All of Crowe's movies, and Elizabethtown is no exception, have great soundtracks. One of the problems with the film is that Crowe uses the music as a crutch and instead of ending a scene, or the entire movie for that matter, he presses play to a sentimental Elton John song and hopes the audience grasps some sort of closure.

The failure of Elizabethtown can't solely be blamed on Crowe and his lack of direction and shoddy writing. When you combine Crowe's awful dialogue with Orlando Bloom's lack of skill in the acting department, you get one huge mess with only the annoying Kirsten Dunst left to clean it up.

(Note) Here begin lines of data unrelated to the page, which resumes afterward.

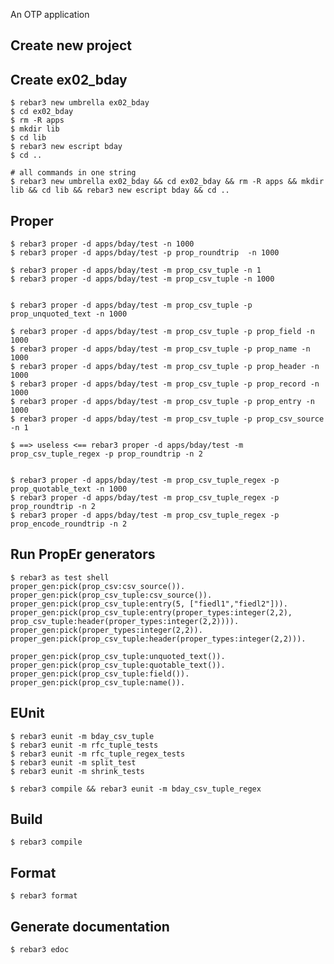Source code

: An OTP application

Create new project
----	
Create ex02_bday
----	
	$ rebar3 new umbrella ex02_bday
	$ cd ex02_bday
	$ rm -R apps
	$ mkdir lib
	$ cd lib
	$ rebar3 new escript bday
	$ cd ..
	
	# all commands in one string
	$ rebar3 new umbrella ex02_bday && cd ex02_bday && rm -R apps && mkdir lib && cd lib && rebar3 new escript bday && cd ..


Proper
-----
	$ rebar3 proper -d apps/bday/test -n 1000
	$ rebar3 proper -d apps/bday/test -p prop_roundtrip  -n 1000
	
	$ rebar3 proper -d apps/bday/test -m prop_csv_tuple -n 1
	$ rebar3 proper -d apps/bday/test -m prop_csv_tuple -n 1000
	
	
	$ rebar3 proper -d apps/bday/test -m prop_csv_tuple -p prop_unquoted_text -n 1000
	
	$ rebar3 proper -d apps/bday/test -m prop_csv_tuple -p prop_field -n 1000
	$ rebar3 proper -d apps/bday/test -m prop_csv_tuple -p prop_name -n 1000
	$ rebar3 proper -d apps/bday/test -m prop_csv_tuple -p prop_header -n 1000
	$ rebar3 proper -d apps/bday/test -m prop_csv_tuple -p prop_record -n 1000
	$ rebar3 proper -d apps/bday/test -m prop_csv_tuple -p prop_entry -n 1000
	$ rebar3 proper -d apps/bday/test -m prop_csv_tuple -p prop_csv_source -n 1
	
	$ ==> useless <== rebar3 proper -d apps/bday/test -m prop_csv_tuple_regex -p prop_roundtrip -n 2
	
	
	$ rebar3 proper -d apps/bday/test -m prop_csv_tuple_regex -p prop_quotable_text -n 1000
	$ rebar3 proper -d apps/bday/test -m prop_csv_tuple_regex -p prop_roundtrip -n 2
	$ rebar3 proper -d apps/bday/test -m prop_csv_tuple_regex -p prop_encode_roundtrip -n 2
	
	
Run PropEr generators
-----
	$ rebar3 as test shell
	proper_gen:pick(prop_csv:csv_source()).
	proper_gen:pick(prop_csv_tuple:csv_source()).
	proper_gen:pick(prop_csv_tuple:entry(5, ["fiedl1","fiedl2"])).
	proper_gen:pick(prop_csv_tuple:entry(proper_types:integer(2,2), prop_csv_tuple:header(proper_types:integer(2,2)))).
	proper_gen:pick(proper_types:integer(2,2)).
	proper_gen:pick(prop_csv_tuple:header(proper_types:integer(2,2))).
	
	proper_gen:pick(prop_csv_tuple:unquoted_text()).
	proper_gen:pick(prop_csv_tuple:quotable_text()).
	proper_gen:pick(prop_csv_tuple:field()).
	proper_gen:pick(prop_csv_tuple:name()).
	
	

EUnit
-----
	$ rebar3 eunit -m bday_csv_tuple
	$ rebar3 eunit -m rfc_tuple_tests
	$ rebar3 eunit -m rfc_tuple_regex_tests
	$ rebar3 eunit -m split_test
	$ rebar3 eunit -m shrink_tests
	
	$ rebar3 compile && rebar3 eunit -m bday_csv_tuple_regex

Build
-----
	$ rebar3 compile

	
Format
-----
	$ rebar3 format

Generate documentation
-----
	$ rebar3 edoc

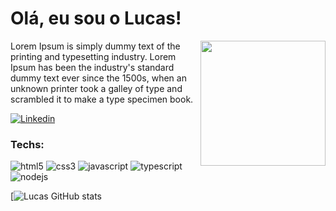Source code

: # Olá, eu sou o Lucas!

<img src="https://media.licdn.com/dms/image/D4D03AQHZk66jWWhuTw/profile-displayphoto-shrink_800_800/0/1711665732498?e=1725494400&v=beta&t=2-ABWNljfO0bseYXV9NMvE2XJLHyugu8hGLB4j2npnE" width="200px" align="right" >
  <p align="left">
Lorem Ipsum is simply dummy text of the printing and typesetting industry. Lorem Ipsum has been the industry's standard dummy text ever since the 1500s, when an unknown printer took a galley of type and scrambled it to make a type specimen book.
  </p>

[![Linkedin](https://img.shields.io/badge/LinkedIn-0077B5?style=for-the-badge&logo=linkedin&logoColor=white)](https://www.linkedin.com/in/lucas-aparecido-6a80751aa/)

### Techs:

![html5](https://img.shields.io/badge/HTML5-E34F26?style=for-the-badge&logo=html5&logoColor=white)
![css3](https://img.shields.io/badge/CSS3-1572B6?style=for-the-badge&logo=css3&logoColor=white)
![javascript](https://img.shields.io/badge/JavaScript-323330?style=for-the-badge&logo=javascript&logoColor=F7DF1E)
![typescript](https://img.shields.io/badge/TypeScript-007ACC?style=for-the-badge&logo=typescript&logoColor=white)
![nodejs](https://img.shields.io/badge/Node%20js-339933?style=for-the-badge&logo=nodedotjs&logoColor=white)

[![Lucas GitHub stats](https://github-readme-stats.vercel.app/api?username=LucasApSilva&show_icons=true&theme=radical)
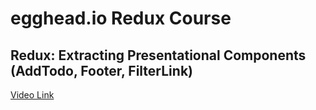 # egghead.io Redux Course

## Redux: Extracting Presentational Components (AddTodo, Footer, FilterLink)

[Video Link](https://egghead.io/lessons/javascript-redux-extracting-presentational-components-addtodo-footer-filterlink)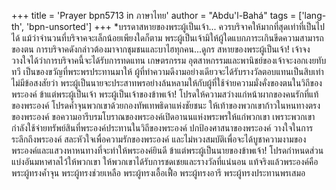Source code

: +++
title = 'Prayer bpn5713 in ภาษาไทย'
author = "Abdu'l-Bahá"
tags = ['lang-th', 'bpn-unsorted']
+++
*บรรดาสหายของพระผู้เป็นเจ้า... ควรบริจาคให้มากที่สุดเท่าที่เป็นไปได้ แม้ว่าจำนวนที่บริจาคจะเล็กน้อยเพียงใดก็ตาม พระผู้เป็นเจ้ามิให้ผู้ใดแบกภาระเกินขีดความสามารถของตน การบริจาคดังกล่าวต้องมาจากชุมชนและบาไฮทุกคน...ดูกร สหายของพระผู้เป็นเจ้า! เจ้าจงวางใจได้ว่าการบริจาคนี้จะได้รับการทดแทน เกษตรกรรม อุตสาหกรรมและพานิชย์ของเจ้าจะงอกเงยทับทวี เป็นของขวัญที่พระพรประทานมาให้ ผู้ที่ทำความดีงามอย่างเดียวจะได้รับรางวัลตอบแทนเป็นสิบเท่า ไม่มีข้อสงสัยว่า พระผู้เป็นนายจะประสาทพรอย่างล้นหลามให้กับผู้ที่ใช้จ่ายความมั่งคั่งของตนในวิถีของพระองค์
	ข้าแต่พระผู้เป็นเจ้า พระผู้เป็นเจ้าของข้าพเจ้า! โปรดให้ความสว่างแก่หน้าผากของคนรักที่แท้ของพระองค์ โปรดค้ำจุนพวกเขาด้วยกองทัพเทพธิดาแห่งชัยชนะ ให้เท้าของพวกเขาก้าวในหนทางตรงของพระองค์ ขอความอารีบรมโบราณของพระองค์เปิดอานนแห่งพระพรให้แก่พวกเขา เพราะพวกเขากำลังใช้จ่ายทรัพย์สินที่พระองค์ประทานในวิถีของพระองค์ ปกป้องศาสนาของพระองค์ วางใจในการระลึกถึงพระองค์ สละหัวใจเพื่อความรักของพระองค์ และไม่หวงสมบัติเพื่อจะได้บูชาความงามของพระองค์และแสวงหาหนทางที่จะทำให้พระองค์ยินดี
	ข้าแต่พระผู้เป็นนายของข้าพเจ้า! โปรดกำหนดส่วนแบ่งอันมหาศาลไว้ให้พวกเขา ให้พวกเขาได้รับการชดเชยและรางวัลที่แน่นอน
	แท้จริงแล้วพระองค์คือพระผู้ทรงค้ำจุน พระผู้ทรงช่วยเหลือ พระผู้ทรงเอื้อเฟื้อ พระผู้ทรงอารี พระผู้ทรงประทานพรเสมอ
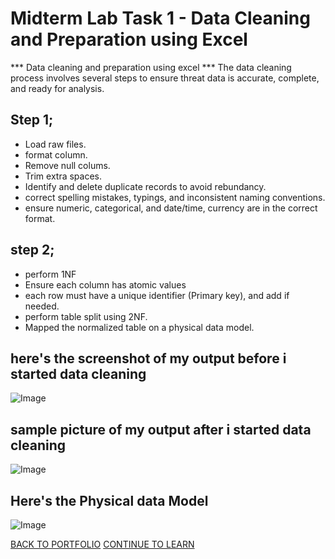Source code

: # Midterm Lab Task 1 - Data Cleaning and Preparation using Excel
*** Data cleaning and preparation using excel ***
The data cleaning process involves several steps to ensure threat data is accurate, complete, and ready for analysis.
## Step 1;
- Load raw files.
- format column.
- Remove null colums.
- Trim extra spaces.
- Identify and delete duplicate records to avoid rebundancy.
- correct spelling mistakes, typings, and inconsistent naming conventions.
- ensure numeric, categorical, and date/time, currency are in the correct format.

## step 2;
- perform 1NF
- Ensure each column has atomic values
- each row must have a unique identifier (Primary key), and add if needed.
- perform table split using 2NF.
- Mapped the normalized table on a physical data model.

## here's the screenshot of my output before i started data cleaning
![Image](https://github.com/user-attachments/assets/2b46d8e7-26db-4294-a46e-ff147f5e15bd)

## sample picture of my output after i started data cleaning
![Image](https://github.com/user-attachments/assets/2265027f-f163-4471-9054-2694371a4f16)

## Here's the Physical data Model
![Image](https://github.com/user-attachments/assets/98f5680d-0dfa-4e86-8188-c53a60f56101)

[BACK TO PORTFOLIO](https://chan-edm.github.io/README/)             [CONTINUE TO LEARN](http://chan-edm.github.io/Midterm-lab-task-2/)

I can't really get into the plot of the movie because I'm not sure what it was actually about. From the trailer you would think Elizabethtown is about a cute boy who meets a quirky airline stewardess. Wrong. Although this happens during the film, there is another two plus hours dedicated to the confusing storyline of Bloom's character going back to his recently deceased father's hometown to bring the body to the family in California; or is it Oregon? The film never really cleared that up.

Parts of the movie had promise, but it is as if Crowe took a bunch of thoughts, stuck them in a hat and randomly drew out which one to edit in next. Don't even ask about the timeline of the movie because I'm still trying to figure out if the movie took place over four days, four weeks or four months.

Like Almost Famous, Elizabethtown is a semi-autobiographical recollection of Crowe's experience of losing his father in the late 80's. If I were Crowe's father I would have asked for my money back.